D: Yeah, but I have had it. She used to eat it all the fucking time. Yeah, I used to eat it all the time, but I can’t remember what it’s called [it’s called Kalles Kaviar]. But yeah, it’s in a paste tube, and they have it for breakfast. We would have, for breakfast, eggs and little tiny shrimps, wafers, and that stuff on top. And it’s pretty good–you get used to it. I mean, it worked for them, you know?
M: Hah, okay.
D: Yeah, but I don’t know what it’s called. But it is a caviar paste, kind of like pâté or something. But they have that, it’s not expensive there. They just have it, all the time.

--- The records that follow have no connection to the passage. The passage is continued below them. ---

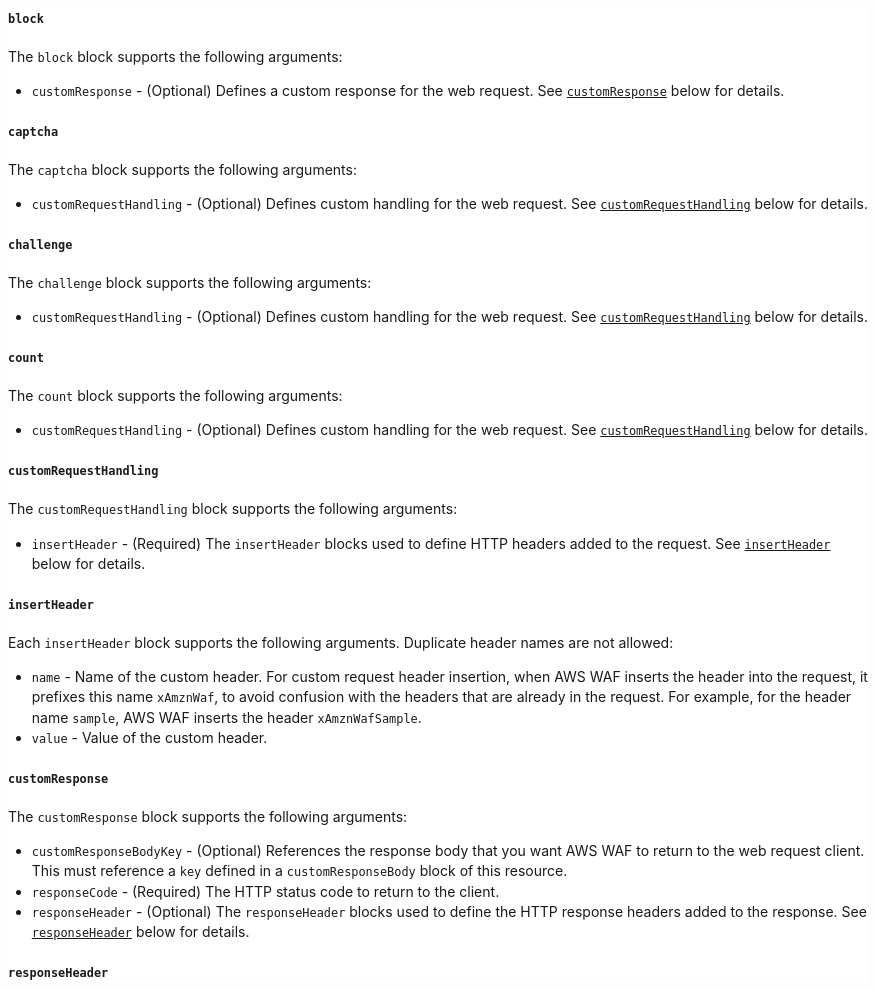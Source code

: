 #### `block`

The `block` block supports the following arguments:

* `customResponse` - (Optional) Defines a custom response for the web request. See [`customResponse`](#custom_response) below for details.

#### `captcha`

The `captcha` block supports the following arguments:

* `customRequestHandling` - (Optional) Defines custom handling for the web request. See [`customRequestHandling`](#custom_request_handling) below for details.

#### `challenge`

The `challenge` block supports the following arguments:

* `customRequestHandling` - (Optional) Defines custom handling for the web request. See [`customRequestHandling`](#custom_request_handling) below for details.

#### `count`

The `count` block supports the following arguments:

* `customRequestHandling` - (Optional) Defines custom handling for the web request. See [`customRequestHandling`](#custom_request_handling) below for details.

#### `customRequestHandling`

The `customRequestHandling` block supports the following arguments:

* `insertHeader` - (Required) The `insertHeader` blocks used to define HTTP headers added to the request. See [`insertHeader`](#insert_header) below for details.

#### `insertHeader`

Each `insertHeader` block supports the following arguments. Duplicate header names are not allowed:

* `name` - Name of the custom header. For custom request header insertion, when AWS WAF inserts the header into the request, it prefixes this name `xAmznWaf`, to avoid confusion with the headers that are already in the request. For example, for the header name `sample`, AWS WAF inserts the header `xAmznWafSample`.
* `value` - Value of the custom header.

#### `customResponse`

The `customResponse` block supports the following arguments:

* `customResponseBodyKey` - (Optional) References the response body that you want AWS WAF to return to the web request client. This must reference a `key` defined in a `customResponseBody` block of this resource.
* `responseCode` - (Required) The HTTP status code to return to the client.
* `responseHeader` - (Optional) The `responseHeader` blocks used to define the HTTP response headers added to the response. See [`responseHeader`](#response_header) below for details.

#### `responseHeader`
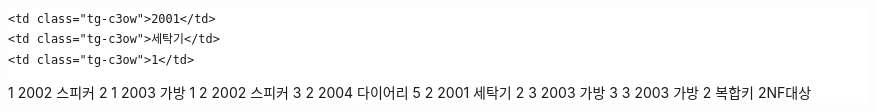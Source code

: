     <td class="tg-c3ow">2001</td>
    <td class="tg-c3ow">세탁기</td>
    <td class="tg-c3ow">1</td>
  </tr>
  <tr>
    <td class="tg-c3ow">1</td>
    <td class="tg-c3ow">2002</td>
    <td class="tg-c3ow">스피커</td>
    <td class="tg-c3ow">2</td>
  </tr>
  <tr>
    <td class="tg-c3ow">1</td>
    <td class="tg-c3ow">2003</td>
    <td class="tg-c3ow">가방</td>
    <td class="tg-c3ow">1</td>
  </tr>
  <tr>
    <td class="tg-c3ow">2</td>
    <td class="tg-c3ow">2002</td>
    <td class="tg-c3ow">스피커</td>
    <td class="tg-c3ow">3</td>
  </tr>
  <tr>
    <td class="tg-c3ow">2</td>
    <td class="tg-c3ow">2004</td>
    <td class="tg-c3ow">다이어리</td>
    <td class="tg-c3ow">5</td>
  </tr>
  <tr>
    <td class="tg-c3ow">2</td>
    <td class="tg-c3ow">2001</td>
    <td class="tg-c3ow">세탁기</td>
    <td class="tg-c3ow">2</td>
  </tr>
  <tr>
    <td class="tg-c3ow">3</td>
    <td class="tg-c3ow">2003</td>
    <td class="tg-c3ow">가방</td>
    <td class="tg-c3ow">3</td>
  </tr>
  <tr>
    <td class="tg-c3ow">3</td>
    <td class="tg-c3ow">2003</td>
    <td class="tg-c3ow">가방</td>
    <td class="tg-c3ow">2</td>
  </tr>
  <tr>
    <td class="tg-zlqz" colspan="2">복합키</td>
    <td class="tg-zlqz">2NF대상</td>
    <td class="tg-zlqz"></td>
  </tr>
</table>
  </td>
  </tr>
</table>
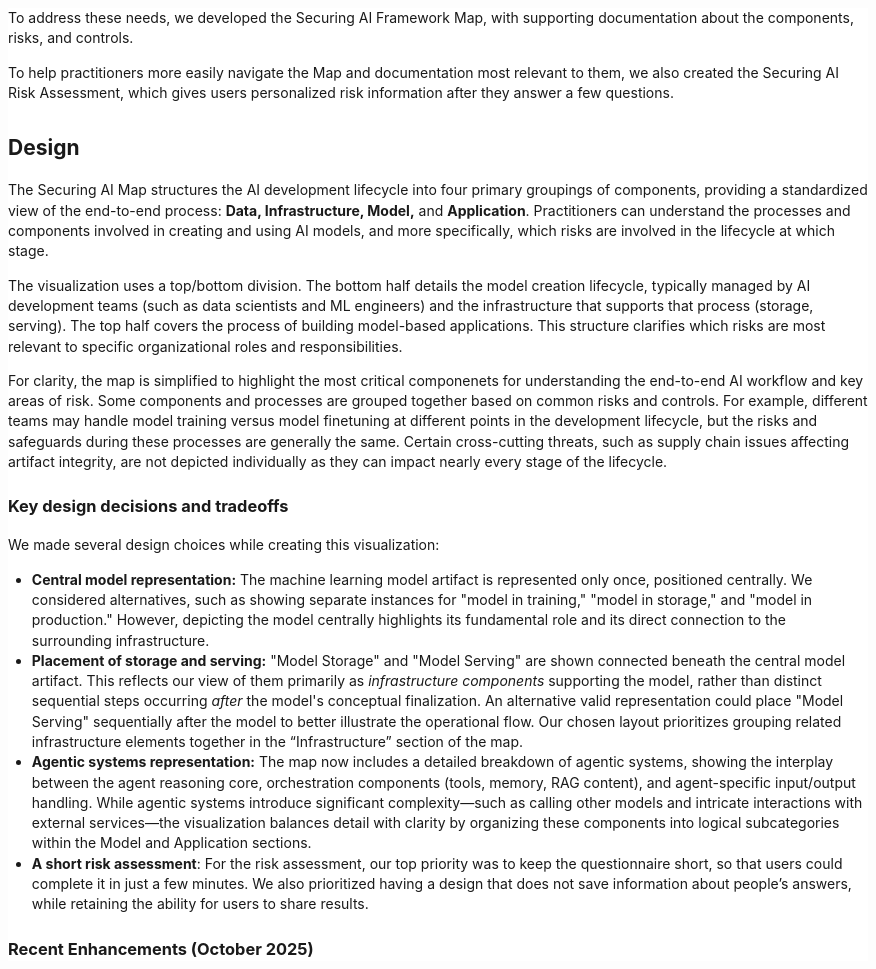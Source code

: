 To address these needs, we developed the Securing AI Framework Map, with supporting documentation about the components, risks, and controls. 

To help practitioners more easily navigate the Map and documentation most relevant to them, we also created the Securing AI Risk Assessment, which gives users personalized risk information after they answer a few questions. 

## Design
The Securing AI Map structures the AI development lifecycle into four primary groupings of components, providing a standardized view of the end-to-end process: **Data, Infrastructure, Model,** and **Application**. Practitioners can understand the processes and components involved in creating and using AI models, and more specifically, which risks are involved in the lifecycle at which stage. 

The visualization uses a top/bottom division. The bottom half details the model creation lifecycle, typically managed by AI development teams (such as data scientists and ML engineers) and the infrastructure that supports that process (storage, serving). The top half covers the process of building model-based applications. This structure clarifies which risks are most relevant to specific organizational roles and responsibilities.

For clarity, the map is simplified to highlight the most critical componenets for understanding the end-to-end AI workflow and key areas of risk. Some components and processes are grouped together based on common risks and controls. For example, different teams may handle model training versus model finetuning at different points in the development lifecycle, but the risks and safeguards during these processes are generally the same. Certain cross-cutting threats, such as supply chain issues affecting artifact integrity, are not depicted individually as they can impact nearly every stage of the lifecycle.

### Key design decisions and tradeoffs

We made several design choices while creating this visualization:

* **Central model representation:** The machine learning model artifact is represented only once, positioned centrally. We considered alternatives, such as showing separate instances for "model in training," "model in storage," and "model in production." However, depicting the model centrally highlights its fundamental role and its direct connection to the surrounding infrastructure.  
* **Placement of storage and serving:** "Model Storage" and "Model Serving" are shown connected beneath the central model artifact. This reflects our view of them primarily as *infrastructure components* supporting the model, rather than distinct sequential steps occurring *after* the model's conceptual finalization. An alternative valid representation could place "Model Serving" sequentially after the model to better illustrate the operational flow. Our chosen layout prioritizes grouping related infrastructure elements together in the “Infrastructure” section of the map.   
* **Agentic systems representation:** The map now includes a detailed breakdown of agentic systems, showing the interplay between the agent reasoning core, orchestration components (tools, memory, RAG content), and agent-specific input/output handling. While agentic systems introduce significant complexity—such as calling other models and intricate interactions with external services—the visualization balances detail with clarity by organizing these components into logical subcategories within the Model and Application sections.   
* **A short risk assessment**: For the risk assessment, our top priority was to keep the questionnaire short, so that users could complete it in just a few minutes. We also prioritized having a design that does not save information about people’s answers, while retaining the ability for users to share results.   

### Recent Enhancements (October 2025)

M: Alright, my next question for you is [Keith makes a face] Don’t! Don’t even.
D: What’s that?
M: Your biggest hobby.
D: My god.
M: Yeah, besides touring or…drumming.
C: Not touring.
M: No. Nobody likes that.
C: That’s a career.
D: Well, that was my hobby forever, and then became the job.

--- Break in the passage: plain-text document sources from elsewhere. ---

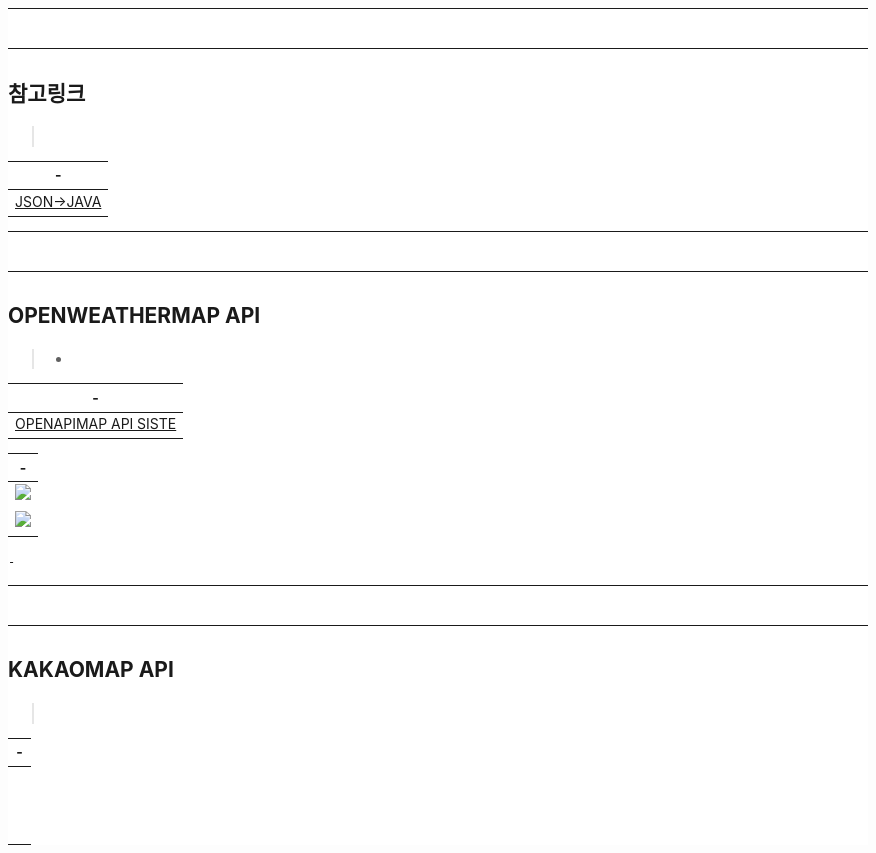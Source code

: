 

---
#
---

참고링크
---
> <br>

|-|
|-|
|[JSON->JAVA](https://json2csharp.com/code-converters/json-to-pojo)|
```

```


---
#
---

OPENWEATHERMAP API
---
> - <br>

|-|
|-|
| [OPENAPIMAP API SISTE](https://openweathermap.org/api)|



|-|
|-|
|<img  width=350px src="https://github.com/MY-ALL-LECTURE/SPRINGBOOT/assets/84259104/1093110c-1c3a-408f-9d63-1e34d4fd93d5" />|
|<img  width=350px src="https://github.com/MY-ALL-LECTURE/SPRINGBOOT/assets/84259104/212579aa-115e-4cd1-87a0-72f21af63731" />|

```
-
```

---
#
---

KAKAOMAP API
---
> <br>

|-|
|-|
|<img src="" />|
|<img src="" />|
|<img src="" />|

M: Well let’s say you had a bunch of free time, hanging out, in uh where–I guess you guys are close to Sydney?
D: Well I live in Brooklyn. I’ve been living in New York for a year and a half, so.
M: Oh! Okay.
D: That’s how we became friends. [smiles] I uh, yeah I ride a bike around. I don’t know, this really doesn’t say much about [laughs] the depth of my personality!
K: Biking. Scroggin.
C: He rides a bike around! Then eats yogurt, with nougat.
K: What were you doing from, uh, October through March? [smirks] What were you doing?
D: I don’t know, like, hanging out with my girlfriend. Like, moving.
K: He likes moving people, not necessarily pro-bono.
D: Playing basketball, I don’t know, just stuff like that.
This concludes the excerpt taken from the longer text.